A tragédia de ontem à noite, na A23, domina as primeiras páginas dos principais diários portugueses – pagos e gratuitos (está excluído o Metro porque, até às 10h30 da manhã, não tinha ainda disponível no site a imagem da edição do dia) – e talvez seja o momento indicado para tentar fazer algumas observações:

1. Há três diários que recorrem à palavra ‘tragédia’; os restantes preferem o termo ‘acidente’ (um dito popular, um dito de referência e um gratuito);

2. Há cinco diários que escolhem para título a notícia – ‘aconteceu isto, morreram X pessoas e Y ficaram feridas’;

3. Há dois diários que escolhem para título o contexto – ‘o que aconteceu enquadra-se nisto’;

4. Há um diário que passa completamente à margem do assunto.

Notas:

a) Numa situação como esta – em que o facto acontece à noite, a uma hora em que a maioria das pessoas pode já não estar a aceder a conteúdos informativos – parece-me legítimo que ainda se apresente a notícia em primeira página.
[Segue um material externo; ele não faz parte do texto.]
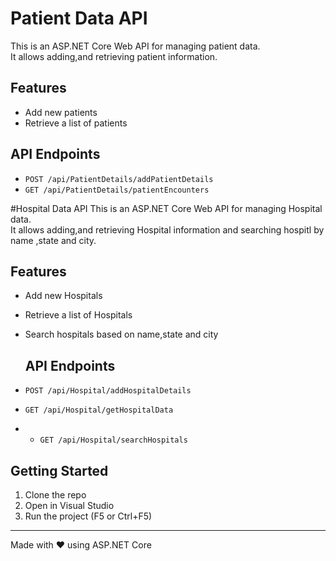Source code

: # Patient Data API

This is an ASP.NET Core Web API for managing patient data.  
It allows adding,and retrieving patient information.

## Features

- Add new patients
- Retrieve a list of patients

## API Endpoints

- `POST /api/PatientDetails/addPatientDetails`
- `GET /api/PatientDetails/patientEncounters`


#Hospital Data API
This is an ASP.NET Core Web API for managing Hospital data.  
It allows adding,and retrieving Hospital information and searching hospitl by name ,state and city.

## Features

- Add new Hospitals
- Retrieve a list of Hospitals
- Search hospitals based on name,state and city

  ## API Endpoints

- `POST /api/Hospital/addHospitalDetails`
- `GET /api/Hospital/getHospitalData`
- - `GET /api/Hospital/searchHospitals`


## Getting Started

1. Clone the repo
2. Open in Visual Studio
3. Run the project (F5 or Ctrl+F5)

---

Made with ❤️ using ASP.NET Core
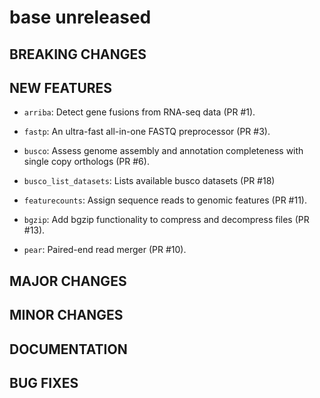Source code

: # base unreleased

## BREAKING CHANGES

## NEW FEATURES

* `arriba`: Detect gene fusions from RNA-seq data (PR #1).

* `fastp`: An ultra-fast all-in-one FASTQ preprocessor (PR #3).

* `busco`: Assess genome assembly and annotation completeness with single copy orthologs (PR #6).

* `busco_list_datasets`: Lists available busco datasets (PR #18)

* `featurecounts`: Assign sequence reads to genomic features (PR #11).

* `bgzip`: Add bgzip functionality to compress and decompress files (PR #13).

* `pear`: Paired-end read merger (PR #10).

## MAJOR CHANGES

## MINOR CHANGES

## DOCUMENTATION

## BUG FIXES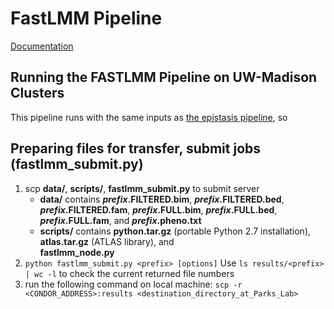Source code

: # FastLMM Pipeline
[Documentation](http://microsoftgenomics.github.io/FaST-LMM/)

## Running the FASTLMM Pipeline on UW-Madison Clusters
This pipeline runs with the same inputs as [the epistasis pipeline](https://github.com/Parks-Laboratory/epistasis_pipeline), so 

## Preparing files for transfer, submit jobs (fastlmm_submit.py)
1. scp **data/**, **scripts/**, **fastlmm_submit.py** to submit server
	* **data/** contains
		**_prefix_.FILTERED.bim**,
		**_prefix_.FILTERED.bed**,
		**_prefix_.FILTERED.fam**,
		**_prefix_.FULL.bim**,
		**_prefix_.FULL.bed**,
		**_prefix_.FULL.fam**, and
		**_prefix_.pheno.txt**
	* **scripts/** contains
		**python.tar.gz** (portable Python 2.7 installation),
		**atlas.tar.gz** (ATLAS library), and 	
		**fastlmm_node.py**
1. `python fastlmm_submit.py <prefix> [options]`
	Use `ls results/<prefix> | wc -l` to check the current returned file numbers
1. run the following command on local machine: `scp -r <CONDOR_ADDRESS>:results <destination_directory_at_Parks_Lab>`
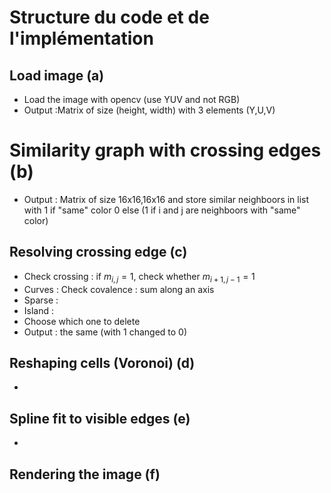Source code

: # Structure du code et de l'implémentation

## Load image (a)
- Load the image with opencv (use YUV and not RGB)
- Output :Matrix of size (height, width) with 3 elements (Y,U,V)

# Similarity graph with crossing edges (b)
- Output : Matrix of size 16x16,16x16 and store similar neighboors in list with 1 if "same" color 0 else (1 if i and j are neighboors with "same" color)

## Resolving crossing edge (c)
- Check crossing : if $m_{i,j} = 1$, check whether $m_{i+1,j-1} = 1$
- Curves : Check covalence : sum along an axis
- Sparse :
- Island :
- Choose which one to delete
- Output : the same (with 1 changed to 0)

## Reshaping cells (Voronoi) (d)
- 

## Spline fit to visible edges (e)
- 

## Rendering the image (f)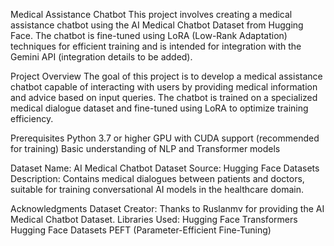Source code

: Medical Assistance Chatbot
This project involves creating a medical assistance chatbot using the AI Medical Chatbot Dataset from Hugging Face. The chatbot is fine-tuned using LoRA (Low-Rank Adaptation) techniques for efficient training and is intended for integration with the Gemini API (integration details to be added).

Project Overview
The goal of this project is to develop a medical assistance chatbot capable of interacting with users by providing medical information and advice based on input queries. The chatbot is trained on a specialized medical dialogue dataset and fine-tuned using LoRA to optimize training efficiency.

Prerequisites
Python 3.7 or higher
GPU with CUDA support (recommended for training)
Basic understanding of NLP and Transformer models


Dataset
Name: AI Medical Chatbot Dataset
Source: Hugging Face Datasets
Description: Contains medical dialogues between patients and doctors, suitable for training conversational AI models in the healthcare domain.


Acknowledgments
Dataset Creator: Thanks to Ruslanmv for providing the AI Medical Chatbot Dataset.
Libraries Used:
Hugging Face Transformers
Hugging Face Datasets
PEFT (Parameter-Efficient Fine-Tuning)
Ou melhor, parece-me aceitável que assim se proceda.

b) Num momento em que os diários pagos são pressionados pelos gratuitos e pela proliferação de formatos de transporte de informação parece-me, porém, estrategicamente mais correcto seguir o caminho da contextualização – a informação de base está lá, mas há também o resto, o que pode distinguir dos demais. Só o Jornal de Notícias e o Público seguiram esse caminho e, curiosamente, escolheram complementaridades diferentes: ‘o maior acidente desde Entre-os-Rios’ e ‘eleva para 702 o número de mortos nas estradas’.

c) O caminho percorrido pelo diários gratuitos nos últimos anos parece indiciar uma aproximação paulatina ao espaço até aqui ocupado pelos diários pagos (independentemente do estilo); a própria existência de mais títulos no segmento tende a acrescentar impulso a essa caminhada. Mas isto significa que quem não acompanha a passada fica irremediavel e visivelmente para trás; o Meia-Hora de hoje está para trás. Está mais longe da informação diária do que da informação de supermercado e isso só pode ser entendido como um sinal de alerta para quem o dirige e financia.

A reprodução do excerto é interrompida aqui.